Task statement: Some lines in the listing below may include the string "behavior". How many are there? Give only the number.

Supplied records:
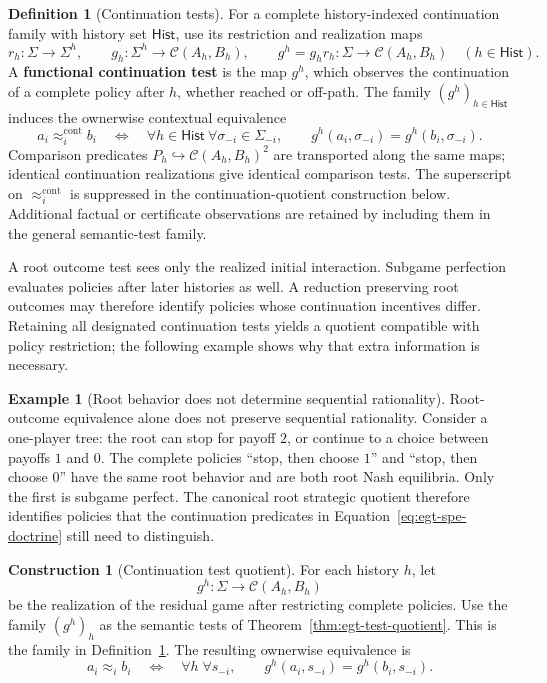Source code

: \documentclass[11pt,a4paper]{article}
\numberwithin{equation}{section}
\theoremstyle{definition}
\newtheorem{definition}[theorem]{Definition}
\newtheorem{example}[theorem]{Example}
\newtheorem{construction}[construction]{Construction}
\theoremstyle{remark}
\theoremstyle{plain}
\begin{document}
\begin{definition}[Continuation tests]
\label{def:egt-continuation-test}
For a complete history-indexed continuation family with history set
$\mathsf{Hist}$, use its restriction and realization maps
\[
 r_h:\Sigma\to\Sigma^h,\qquad
 g_h:\Sigma^h\to\mathcal C(A_h,B_h),\qquad
 g^h=g_hr_h:\Sigma\to\mathcal C(A_h,B_h)
 \quad(h\in\mathsf{Hist}).
\]
A \textbf{functional continuation test} is the map $g^h$, which
observes the continuation of a complete policy after $h$, whether
reached or off-path. The family $(g^h)_{h\in\mathsf{Hist}}$ induces the
ownerwise contextual equivalence
\[
 a_i\approx_i^{\mathrm{cont}}b_i
 \quad\Longleftrightarrow\quad
 \forall h\in\mathsf{Hist}\ \forall\sigma_{-i}\in\Sigma_{-i},\qquad
 g^h(a_i,\sigma_{-i})=g^h(b_i,\sigma_{-i}).
\]
Comparison predicates $P_h\hookrightarrow\mathcal C(A_h,B_h)^2$
are transported along the same maps; identical continuation
realizations give identical comparison tests. The superscript on $\approx_i^{\mathrm{cont}}$ is suppressed
in the continuation-quotient construction below. Additional factual
or certificate observations are retained by including them in the
general semantic-test family.
\end{definition}
A root outcome test sees only the realized initial interaction.
Subgame perfection evaluates policies after later histories as well.
A reduction preserving root outcomes may therefore identify policies
whose continuation incentives differ. Retaining all designated
continuation tests yields a quotient compatible with policy restriction;
the following example shows why that extra information is necessary.

\begin{example}[Root behavior does not determine sequential rationality]
Root-outcome equivalence alone does not preserve sequential rationality.
Consider a one-player tree: the root can stop for payoff $2$, or continue to
a choice between payoffs $1$ and $0$. The complete policies ``stop, then
choose $1$'' and ``stop, then choose $0$'' have the same root behavior and
are both root Nash equilibria. Only the first is subgame perfect. The
canonical root strategic quotient therefore identifies policies that the
continuation predicates in Equation~\eqref{eq:egt-spe-doctrine} still need
to distinguish.
\end{example}

\begin{construction}[Continuation test quotient]
For each history $h$, let
\[
 g^h:\Sigma\longrightarrow\mathcal C(A_h,B_h)
\]
be the realization of the residual game after restricting complete policies.
Use the family $(g^h)_h$ as the semantic tests of
Theorem~\ref{thm:egt-test-quotient}. This is the family in
Definition~\ref{def:egt-continuation-test}. The resulting ownerwise equivalence is
\[
 a_i\approx_i b_i
 \quad\Longleftrightarrow\quad
 \forall h\;\forall s_{-i},\qquad
 g^h(a_i,s_{-i})=g^h(b_i,s_{-i}).
\]
\end{construction}
\end{document}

Your solution: 2